Indonesia has blocked web-based access to a popular messaging service and threatened a full ban on the app due to its "terrorism" content, the government said.
The communications ministry said in a statement that "so many channels in the (Telegram) service contain radicalism and terrorism... encouragement and tips to assemble bombs or launch attacks" that it needed to block it.
The partial ban came as the country suffered from a string of attacks, including one carried out by a man police said was radicalised after reading radical material on Telegram.
The government has so far blocked only access to the app via computer, but is preparing to impose a full ban.

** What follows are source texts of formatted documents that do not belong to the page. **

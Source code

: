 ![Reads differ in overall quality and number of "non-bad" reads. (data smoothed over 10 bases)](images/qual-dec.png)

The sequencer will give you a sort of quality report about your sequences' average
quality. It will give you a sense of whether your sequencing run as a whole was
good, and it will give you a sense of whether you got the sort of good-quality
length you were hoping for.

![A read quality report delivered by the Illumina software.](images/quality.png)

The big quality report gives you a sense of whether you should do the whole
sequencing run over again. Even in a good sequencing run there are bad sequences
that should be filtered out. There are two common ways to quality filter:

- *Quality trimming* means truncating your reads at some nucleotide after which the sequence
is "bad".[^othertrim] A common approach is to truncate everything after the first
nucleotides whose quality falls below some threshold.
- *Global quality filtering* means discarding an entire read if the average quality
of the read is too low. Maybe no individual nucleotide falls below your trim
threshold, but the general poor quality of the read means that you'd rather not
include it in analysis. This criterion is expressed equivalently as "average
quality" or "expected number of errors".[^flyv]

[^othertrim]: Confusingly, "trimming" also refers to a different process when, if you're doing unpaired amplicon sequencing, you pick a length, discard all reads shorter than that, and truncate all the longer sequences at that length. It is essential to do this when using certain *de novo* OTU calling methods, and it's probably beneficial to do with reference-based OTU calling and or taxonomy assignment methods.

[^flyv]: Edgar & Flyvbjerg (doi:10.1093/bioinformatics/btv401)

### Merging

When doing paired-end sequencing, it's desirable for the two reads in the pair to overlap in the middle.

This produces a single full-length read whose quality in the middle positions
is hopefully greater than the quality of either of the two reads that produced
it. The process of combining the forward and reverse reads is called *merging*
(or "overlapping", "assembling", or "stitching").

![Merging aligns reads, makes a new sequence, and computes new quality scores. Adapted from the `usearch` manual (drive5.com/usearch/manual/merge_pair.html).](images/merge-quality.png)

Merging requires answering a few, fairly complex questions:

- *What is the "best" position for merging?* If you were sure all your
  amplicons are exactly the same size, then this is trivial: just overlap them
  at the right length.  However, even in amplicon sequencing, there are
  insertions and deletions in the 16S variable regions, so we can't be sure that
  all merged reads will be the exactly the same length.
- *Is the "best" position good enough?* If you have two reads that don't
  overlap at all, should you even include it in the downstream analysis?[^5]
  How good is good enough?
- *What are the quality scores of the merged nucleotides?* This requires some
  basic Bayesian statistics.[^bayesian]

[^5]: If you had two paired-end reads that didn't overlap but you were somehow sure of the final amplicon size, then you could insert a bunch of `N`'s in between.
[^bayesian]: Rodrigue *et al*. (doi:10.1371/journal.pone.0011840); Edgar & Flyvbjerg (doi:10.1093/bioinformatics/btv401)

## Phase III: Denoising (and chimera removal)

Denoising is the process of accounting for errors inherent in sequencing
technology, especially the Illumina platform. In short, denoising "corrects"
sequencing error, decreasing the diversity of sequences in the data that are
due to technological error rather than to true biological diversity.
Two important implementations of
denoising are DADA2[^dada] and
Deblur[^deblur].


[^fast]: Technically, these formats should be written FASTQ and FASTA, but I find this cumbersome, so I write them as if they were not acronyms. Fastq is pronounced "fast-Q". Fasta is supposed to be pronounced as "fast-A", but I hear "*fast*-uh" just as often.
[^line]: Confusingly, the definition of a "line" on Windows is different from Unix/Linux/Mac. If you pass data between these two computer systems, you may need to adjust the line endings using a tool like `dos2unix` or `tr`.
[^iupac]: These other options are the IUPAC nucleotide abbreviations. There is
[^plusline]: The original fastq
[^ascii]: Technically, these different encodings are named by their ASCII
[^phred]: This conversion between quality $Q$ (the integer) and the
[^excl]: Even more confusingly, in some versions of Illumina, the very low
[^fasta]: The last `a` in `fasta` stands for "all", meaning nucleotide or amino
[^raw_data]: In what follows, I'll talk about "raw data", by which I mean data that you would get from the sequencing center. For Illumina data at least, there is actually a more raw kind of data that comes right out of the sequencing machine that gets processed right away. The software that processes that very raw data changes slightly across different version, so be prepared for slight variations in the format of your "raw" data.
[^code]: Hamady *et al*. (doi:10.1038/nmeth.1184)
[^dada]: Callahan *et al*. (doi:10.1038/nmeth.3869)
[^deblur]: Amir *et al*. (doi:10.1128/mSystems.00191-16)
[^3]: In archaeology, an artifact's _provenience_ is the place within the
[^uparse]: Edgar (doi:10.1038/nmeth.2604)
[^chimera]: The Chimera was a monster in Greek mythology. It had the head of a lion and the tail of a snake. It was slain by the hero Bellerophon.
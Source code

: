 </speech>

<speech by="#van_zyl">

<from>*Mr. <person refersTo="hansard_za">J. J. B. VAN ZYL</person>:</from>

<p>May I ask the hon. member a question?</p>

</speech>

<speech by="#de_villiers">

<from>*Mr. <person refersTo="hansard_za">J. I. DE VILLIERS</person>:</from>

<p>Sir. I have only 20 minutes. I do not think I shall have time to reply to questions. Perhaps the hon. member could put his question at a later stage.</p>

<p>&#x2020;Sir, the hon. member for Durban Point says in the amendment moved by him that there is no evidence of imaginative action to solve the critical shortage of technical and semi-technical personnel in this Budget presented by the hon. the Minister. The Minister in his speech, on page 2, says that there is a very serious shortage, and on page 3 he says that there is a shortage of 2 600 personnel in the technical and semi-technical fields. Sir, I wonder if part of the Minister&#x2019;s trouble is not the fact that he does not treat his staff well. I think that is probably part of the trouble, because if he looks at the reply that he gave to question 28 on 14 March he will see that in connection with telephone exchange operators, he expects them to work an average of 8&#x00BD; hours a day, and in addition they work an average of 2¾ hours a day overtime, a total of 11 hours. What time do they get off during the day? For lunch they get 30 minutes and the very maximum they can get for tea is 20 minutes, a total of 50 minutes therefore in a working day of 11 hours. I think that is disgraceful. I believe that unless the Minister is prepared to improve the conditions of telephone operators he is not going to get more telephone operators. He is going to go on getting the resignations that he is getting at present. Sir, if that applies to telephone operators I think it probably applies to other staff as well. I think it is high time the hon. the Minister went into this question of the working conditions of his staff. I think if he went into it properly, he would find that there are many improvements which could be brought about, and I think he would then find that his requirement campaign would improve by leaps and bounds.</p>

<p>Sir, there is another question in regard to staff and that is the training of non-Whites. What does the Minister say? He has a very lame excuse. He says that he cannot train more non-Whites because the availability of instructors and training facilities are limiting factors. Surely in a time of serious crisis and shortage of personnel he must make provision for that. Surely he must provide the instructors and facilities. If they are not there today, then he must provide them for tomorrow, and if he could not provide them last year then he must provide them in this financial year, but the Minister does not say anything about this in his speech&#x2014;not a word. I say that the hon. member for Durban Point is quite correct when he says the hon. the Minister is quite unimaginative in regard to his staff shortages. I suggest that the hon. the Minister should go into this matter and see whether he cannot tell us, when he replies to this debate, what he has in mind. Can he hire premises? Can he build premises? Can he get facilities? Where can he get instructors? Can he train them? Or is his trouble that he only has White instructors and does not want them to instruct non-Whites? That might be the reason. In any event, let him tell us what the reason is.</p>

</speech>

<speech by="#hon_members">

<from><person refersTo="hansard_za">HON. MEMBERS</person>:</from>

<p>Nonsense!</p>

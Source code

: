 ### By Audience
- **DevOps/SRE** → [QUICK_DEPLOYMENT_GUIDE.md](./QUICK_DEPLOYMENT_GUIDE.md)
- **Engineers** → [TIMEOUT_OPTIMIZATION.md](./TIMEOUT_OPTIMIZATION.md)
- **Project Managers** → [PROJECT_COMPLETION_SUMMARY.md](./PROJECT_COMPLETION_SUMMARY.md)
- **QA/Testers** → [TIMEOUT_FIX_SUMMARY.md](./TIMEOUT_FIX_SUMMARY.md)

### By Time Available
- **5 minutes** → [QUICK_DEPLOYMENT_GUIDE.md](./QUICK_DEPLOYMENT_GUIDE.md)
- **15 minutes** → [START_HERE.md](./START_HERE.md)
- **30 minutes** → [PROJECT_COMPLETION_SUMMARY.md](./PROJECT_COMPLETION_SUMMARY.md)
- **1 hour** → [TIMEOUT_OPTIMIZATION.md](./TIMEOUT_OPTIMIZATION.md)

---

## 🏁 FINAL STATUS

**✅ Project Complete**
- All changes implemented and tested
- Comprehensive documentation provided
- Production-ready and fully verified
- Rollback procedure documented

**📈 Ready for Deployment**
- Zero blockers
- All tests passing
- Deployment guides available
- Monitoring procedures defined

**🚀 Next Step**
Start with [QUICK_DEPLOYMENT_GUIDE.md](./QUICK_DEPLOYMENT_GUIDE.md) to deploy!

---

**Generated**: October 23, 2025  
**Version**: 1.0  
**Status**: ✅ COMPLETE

"We are now preparing a process to close down Telegram app in full throughout Indonesia if Telegram does not come up with a standard operating procedure to handle law-violating contents," the communications ministry said in a statement issued late on Friday.
In June, a lone wolf attacker stabbed two police officers in a mosque. Police said the man had no links to militant groups but had been radicalised through material he read on Telegram.
Telegram is a free Russian-designed messaging app that lets people exchange messages, photos and videos in groups of up to 5,000. It has attracted about 100mn users since its launch in 2013.
The app has come under fire in Russia after the state communications watchdog threatened to ban it in June, saying the company behind the service had failed to submit company details for registration.
Russia's FSB security agency also said Telegram was used by those behind April's Saint Petersburg metro bombing.
Telegram CEO, Pavel Durov, said the firm will investigate the Indonesia charges.